In a victory for President Clinton’s environmental policies, a federal judge Wednesday denied a host of legal challenges to the Administration’s plan for logging forests of the Pacific Northwest that are the habitat of the spotted owl.

The plan, a product of Clinton’s attempt to balance legal environmental requirements and regional economic concerns, may put to rest the five years of litigation that has virtually shut down logging on federal lands in the region. It would restore logging on millions of acres of federal land in Washington, Oregon and Northern California while preserving old growth habitat of the spotted owl and other species.

But the approved plan has been castigated by environmentalists and the timber industry alike, with both saying that the compromise is deeply flawed. Environmentalists said that it ignores new findings that the spotted owl is disappearing at an increased rate, while industry representatives said the area’s economy will continue to suffer because so little land can be logged.

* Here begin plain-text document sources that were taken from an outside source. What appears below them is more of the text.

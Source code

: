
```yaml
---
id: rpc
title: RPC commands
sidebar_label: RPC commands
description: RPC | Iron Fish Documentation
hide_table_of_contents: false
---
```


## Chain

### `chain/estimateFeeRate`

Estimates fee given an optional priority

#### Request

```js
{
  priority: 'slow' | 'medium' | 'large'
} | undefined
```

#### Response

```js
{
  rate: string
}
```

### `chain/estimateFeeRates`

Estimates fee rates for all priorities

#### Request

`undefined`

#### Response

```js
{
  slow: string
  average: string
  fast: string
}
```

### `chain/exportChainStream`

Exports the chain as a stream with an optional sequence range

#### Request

Under the plan approved by U.S. District Judge William L. Dwyer, logging levels will be limited to 1.1 billion board feet per year, about one-fourth the yearly average cut during the 1980s.

In his opinion, Dwyer said that the order “will mark the first time in several years that the owl habitat forests will be managed by the responsible agencies under a plan found lawful by the courts.”

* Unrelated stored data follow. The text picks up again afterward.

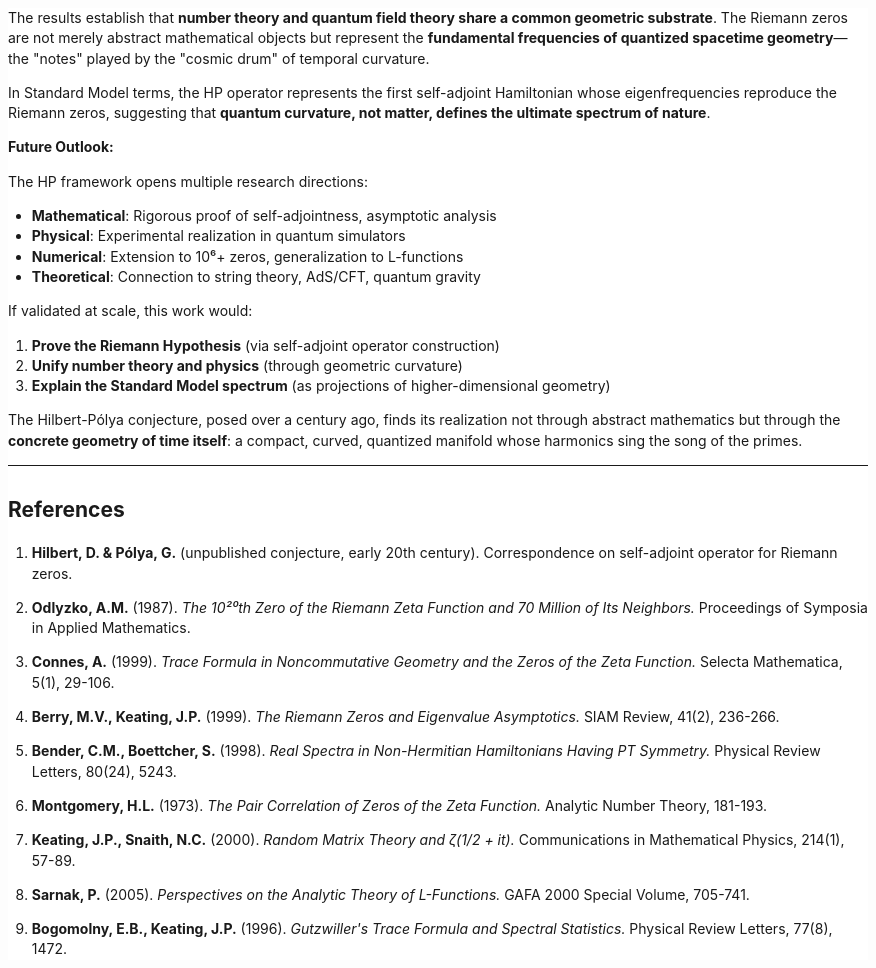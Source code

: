 The results establish that **number theory and quantum field theory share a common geometric substrate**. The Riemann zeros are not merely abstract mathematical objects but represent the **fundamental frequencies of quantized spacetime geometry**—the "notes" played by the "cosmic drum" of temporal curvature.

In Standard Model terms, the HP operator represents the first self-adjoint Hamiltonian whose eigenfrequencies reproduce the Riemann zeros, suggesting that **quantum curvature, not matter, defines the ultimate spectrum of nature**.

**Future Outlook:**

The HP framework opens multiple research directions:
- **Mathematical**: Rigorous proof of self-adjointness, asymptotic analysis
- **Physical**: Experimental realization in quantum simulators
- **Numerical**: Extension to 10⁶+ zeros, generalization to L-functions
- **Theoretical**: Connection to string theory, AdS/CFT, quantum gravity

If validated at scale, this work would:
1. **Prove the Riemann Hypothesis** (via self-adjoint operator construction)
2. **Unify number theory and physics** (through geometric curvature)
3. **Explain the Standard Model spectrum** (as projections of higher-dimensional geometry)

The Hilbert-Pólya conjecture, posed over a century ago, finds its realization not through abstract mathematics but through the **concrete geometry of time itself**: a compact, curved, quantized manifold whose harmonics sing the song of the primes.

---

## References

1. **Hilbert, D. & Pólya, G.** (unpublished conjecture, early 20th century). Correspondence on self-adjoint operator for Riemann zeros.

2. **Odlyzko, A.M.** (1987). *The 10²⁰th Zero of the Riemann Zeta Function and 70 Million of Its Neighbors.* Proceedings of Symposia in Applied Mathematics.

3. **Connes, A.** (1999). *Trace Formula in Noncommutative Geometry and the Zeros of the Zeta Function.* Selecta Mathematica, 5(1), 29-106.

4. **Berry, M.V., Keating, J.P.** (1999). *The Riemann Zeros and Eigenvalue Asymptotics.* SIAM Review, 41(2), 236-266.

5. **Bender, C.M., Boettcher, S.** (1998). *Real Spectra in Non-Hermitian Hamiltonians Having PT Symmetry.* Physical Review Letters, 80(24), 5243.

6. **Montgomery, H.L.** (1973). *The Pair Correlation of Zeros of the Zeta Function.* Analytic Number Theory, 181-193.

7. **Keating, J.P., Snaith, N.C.** (2000). *Random Matrix Theory and ζ(1/2 + it).* Communications in Mathematical Physics, 214(1), 57-89.

8. **Sarnak, P.** (2005). *Perspectives on the Analytic Theory of L-Functions.* GAFA 2000 Special Volume, 705-741.

9. **Bogomolny, E.B., Keating, J.P.** (1996). *Gutzwiller's Trace Formula and Spectral Statistics.* Physical Review Letters, 77(8), 1472.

Clinton, in a written response, characterized the compromise plan as a way to end the years of fighting between loggers and environmentalists over the old growth timber of the Pacific Northwest.

“For years, gridlock over the management of public forest lands created an uncertain future for the people of the region. It was a problem my Administration inherited and one that we made a priority to solve,” Clinton said in the statement.

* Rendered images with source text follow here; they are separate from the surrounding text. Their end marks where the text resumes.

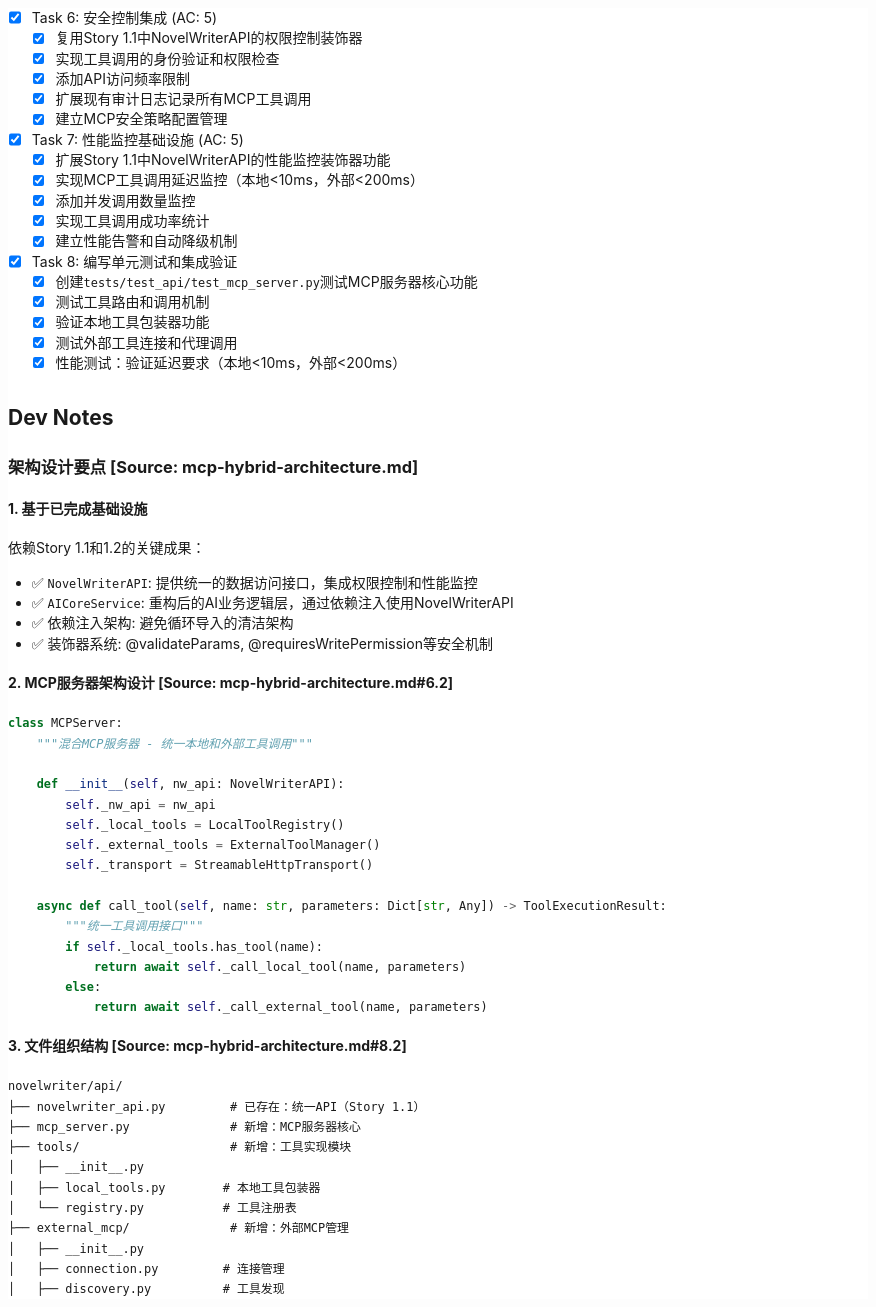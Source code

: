 - [x] Task 6: 安全控制集成 (AC: 5)
  - [x] 复用Story 1.1中NovelWriterAPI的权限控制装饰器
  - [x] 实现工具调用的身份验证和权限检查
  - [x] 添加API访问频率限制
  - [x] 扩展现有审计日志记录所有MCP工具调用
  - [x] 建立MCP安全策略配置管理

- [x] Task 7: 性能监控基础设施 (AC: 5)
  - [x] 扩展Story 1.1中NovelWriterAPI的性能监控装饰器功能
  - [x] 实现MCP工具调用延迟监控（本地<10ms，外部<200ms）
  - [x] 添加并发调用数量监控
  - [x] 实现工具调用成功率统计
  - [x] 建立性能告警和自动降级机制

- [x] Task 8: 编写单元测试和集成验证
  - [x] 创建`tests/test_api/test_mcp_server.py`测试MCP服务器核心功能
  - [x] 测试工具路由和调用机制
  - [x] 验证本地工具包装器功能
  - [x] 测试外部工具连接和代理调用
  - [x] 性能测试：验证延迟要求（本地<10ms，外部<200ms）

## Dev Notes

### 架构设计要点 [Source: mcp-hybrid-architecture.md]

#### 1. 基于已完成基础设施
依赖Story 1.1和1.2的关键成果：
- ✅ `NovelWriterAPI`: 提供统一的数据访问接口，集成权限控制和性能监控
- ✅ `AICoreService`: 重构后的AI业务逻辑层，通过依赖注入使用NovelWriterAPI
- ✅ 依赖注入架构: 避免循环导入的清洁架构
- ✅ 装饰器系统: @validateParams, @requiresWritePermission等安全机制

#### 2. MCP服务器架构设计 [Source: mcp-hybrid-architecture.md#6.2]
```python
class MCPServer:
    """混合MCP服务器 - 统一本地和外部工具调用"""
    
    def __init__(self, nw_api: NovelWriterAPI):
        self._nw_api = nw_api
        self._local_tools = LocalToolRegistry()
        self._external_tools = ExternalToolManager()
        self._transport = StreamableHttpTransport()
    
    async def call_tool(self, name: str, parameters: Dict[str, Any]) -> ToolExecutionResult:
        """统一工具调用接口"""
        if self._local_tools.has_tool(name):
            return await self._call_local_tool(name, parameters)
        else:
            return await self._call_external_tool(name, parameters)
```

#### 3. 文件组织结构 [Source: mcp-hybrid-architecture.md#8.2]
```
novelwriter/api/
├── novelwriter_api.py         # 已存在：统一API（Story 1.1）
├── mcp_server.py              # 新增：MCP服务器核心
├── tools/                     # 新增：工具实现模块
│   ├── __init__.py
│   ├── local_tools.py        # 本地工具包装器
│   └── registry.py           # 工具注册表
├── external_mcp/              # 新增：外部MCP管理
│   ├── __init__.py  
│   ├── connection.py         # 连接管理
│   ├── discovery.py          # 工具发现
```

The ban on logging in the region has a long and bitter history. In 1991, Dwyer imposed an injunction on further timber sales, saying the George Bush Administration had failed to show that its management of the forests would not endanger the survival of the spotted owl, which had been placed on the endangered species list the year before.

Clinton’s attempt to devise a solution to the lengthy stalemate began to take shape in the 1992 presidential campaign, when he pledged to Northwest timber workers that he would convene a forest conference early in his Administration in an attempt to resolve the problem. In April, 1993, he presided over a daylong series of panel discussions in Portland, Ore., in which environmentalists, timber industry representatives and loggers pitched their own views of the regional deadlock and called on Clinton to lead them to a settlement.


Clinton’s answer came in the form of a plan announced in February. Dubbed Option 9, the wide-ranging document sought to offer species protection not only to spotted owls, but to salmon and other animals and plants throughout the old growth forests. Such so-called ecosystem management had never been tried on such a large scale as the Northwest forests.

The plan, the one approved by Dwyer on Wednesday, bans logging on 10 million acres of forest and calls for buffer zones along rivers and streams. But it also makes 20% of the region’s remaining old growth timber available for harvesting. The plan also creates experimental areas near timber towns that would be managed by government agencies, the timber industry and nearby communities.

In June, Dwyer lifted the ban on timber sales in the region, but withheld his judgment on the Clinton plan until now.

Even before Dwyer lifted the injunction, a dozen environmental groups filed suit, saying the proposal ignored new evidence that the owl is disappearing at an accelerating rate and that the Administration did not consider the economic benefits from the region’s environmental quality of life. At the same time, the timber industry sought to block it, charging, among other things, that the plan was drawn up in violation of federal law.

In his 69-page decision, Dwyer found no basis for any of the claims from either side. But he warned that “any more logging sales than the plan contemplates would probably violate the laws.”

“We were disappointed,” said Todd True, the lead attorney for the Sierra Club Legal Defense Fund, which represented most of the environmental plaintiffs. He said that he had not decided whether to appeal.


Timber industry spokesman Mark Rey was equally displeased. He said that the decision “has all the appearances of a brightly wrapped present. The problem is, the box is empty.”

“If this is what the Endangered Species Act and other federal statutes have wrought, maybe we need to take a look at them,” he said.